Please use this bibtex if you make use of this code in your publications (paper: https://arxiv.org/abs/2009.08120):

@INPROCEEDINGS{Hamm2011:Finding,
AUTHOR="Kim Hammar and Rolf Stadler",
TITLE="Finding Effective Security Strategies through Reinforcement Learning and
{Self-Play}",
BOOKTITLE="International Conference on Network and Service Management (CNSM 2020)
(CNSM 2020)",
ADDRESS="Izmir, Turkey",
DAYS=1,
MONTH=nov,
YEAR=2020,
KEYWORDS="Network Security; Reinforcement Learning; Markov Security Games",
ABSTRACT="We present a method to automatically find security strategies for the use
case of intrusion prevention. Following this method, we model the
interaction between an attacker and a defender as a Markov game and let
attack and defense strategies evolve through reinforcement learning and
self-play without human intervention. Using a simple infrastructure
configuration, we demonstrate that effective security strategies can emerge
from self-play. This shows that self-play, which has been applied in other
domains with great success, can be effective in the context of network
security. Inspection of the converged policies show that the emerged
policies reflect common-sense knowledge and are similar to strategies of
humans. Moreover, we address known challenges of reinforcement learning in
this domain and present an approach that uses function approximation, an
opponent pool, and an autoregressive policy representation.
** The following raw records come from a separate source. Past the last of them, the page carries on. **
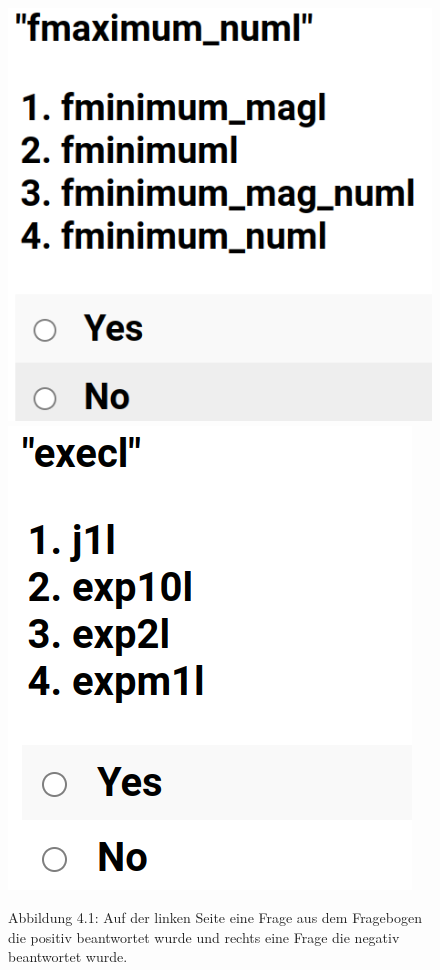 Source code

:\documentclass[12pt,letterpaper,ngerman]{article}
\begin{document}
\begin{figure}
  \begin{center}
    \includegraphics[scale=0.3]{abb/survey-example-positive.png}
    \includegraphics[scale=0.3]{abb/survey-example-negative.png}
  \end{center}
  \captionsetup{labelformat=empty}
  \caption{
    Abbildung 4.1:
    Auf der linken Seite eine Frage aus dem Fragebogen die positiv
    beantwortet wurde und rechts eine Frage die negativ
    beantwortet wurde.
  }
\end{figure}
\end{document}

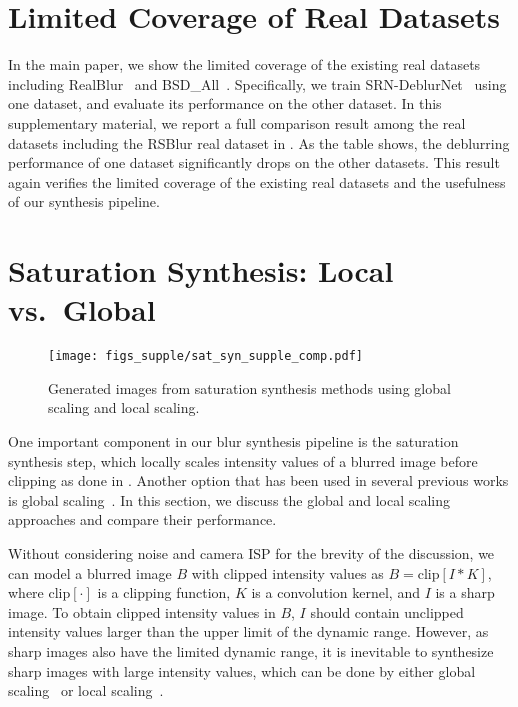 \section{Limited Coverage of Real Datasets}


In the main paper, we show the limited coverage of the existing real datasets including RealBlur~\cite{jsrim-ECCV2020} and BSD\_All~\cite{Zhong_2020_ECCV,Zhong_2021_arxiv}.
Specifically, we train SRN-DeblurNet~\cite{Tao-CVPR18} using one dataset, and evaluate its performance on the other dataset.
In this supplementary material, we report a full comparison result among the real datasets including the RSBlur real dataset in .
As the table shows, the deblurring performance of one dataset significantly drops on the other datasets.
This result again verifies the limited coverage of the existing real datasets and the usefulness of our synthesis pipeline.

\section{Saturation Synthesis: Local vs.~Global}

\begin{figure}[t]
\centering
\texttt{[image: figs\_supple/sat\_syn\_supple\_comp.pdf]}
\caption{Generated images from saturation synthesis methods using global scaling and local scaling.}
\label{fig:generating_saturation_synthesis}
\end{figure}

One important component in our blur synthesis pipeline is the saturation synthesis step, which locally scales intensity values of a blurred image before clipping as done in \cite{Hu-CVPR14}.
Another option that has been used in several previous works is global scaling~\cite{PAN_2017_TPAMI, Chen_2021_CVPR, NEURIPS2018_0aa1883c}.
In this section, we discuss the global and local scaling approaches and compare their performance.

Without considering noise and camera ISP for the brevity of the discussion, we can model a blurred image $B$ with clipped intensity values as $B=\textrm{clip}[I*K]$, where $\textrm{clip}[\cdot]$ is a clipping function, $K$ is a convolution kernel, and $I$ is a sharp image.
To obtain clipped intensity values in $B$, $I$ should contain unclipped intensity values larger than the upper limit of the dynamic range.
However, as sharp images also have the limited dynamic range, it is inevitable to synthesize sharp images with large intensity values, which can be done by either global scaling~\cite{PAN_2017_TPAMI, Chen_2021_CVPR, NEURIPS2018_0aa1883c} or local scaling~\cite{Hu-CVPR14}.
Through
evaluations we show that our method is superior to two baseline methods but
that policy convergence in self-play remains a challenge."
}

Publications

Table of Contents

Design

Included Environments

A rich set of configurations of the Markov game are registered as openAI gym environments. The environments are specified and implemented in gym_idsgame/envs/idsgame_env.py see also gym_idsgame/__init__.py.

minimal_defense

This is an environment where the agent is supposed to play the attacker in the Markov game and the defender is following the defend_minimal baseline defense policy. The defend_minimal policy entails that the defender will always defend the attribute with the minimal value out of all of its neighbors.

Registered configurations:

  • idsgame-minimal_defense-v0
  • idsgame-minimal_defense-v1
  • idsgame-minimal_defense-v2
  • idsgame-minimal_defense-v3
  • idsgame-minimal_defense-v4
  • idsgame-minimal_defense-v5
  • idsgame-minimal_defense-v6
  • idsgame-minimal_defense-v7
  • idsgame-minimal_defense-v8
  • idsgame-minimal_defense-v9
  • idsgame-minimal_defense-v10
  • idsgame-minimal_defense-v11
  • idsgame-minimal_defense-v12
  • idsgame-minimal_defense-v13
  • idsgame-minimal_defense-v14
  • idsgame-minimal_defense-v15
  • idsgame-minimal_defense-v16
  • idsgame-minimal_defense-v17
  • idsgame-minimal_defense-v18
  • idsgame-minimal_defense-v19
  • idsgame-minimal_defense-v20

maximal_attack

This is an environment where the agent is supposed to play the defender and the attacker is following the attack_maximal baseline attack policy. The attack_maximal policy entails that the attacker will always attack the attribute with the maximum value out of all of its neighbors.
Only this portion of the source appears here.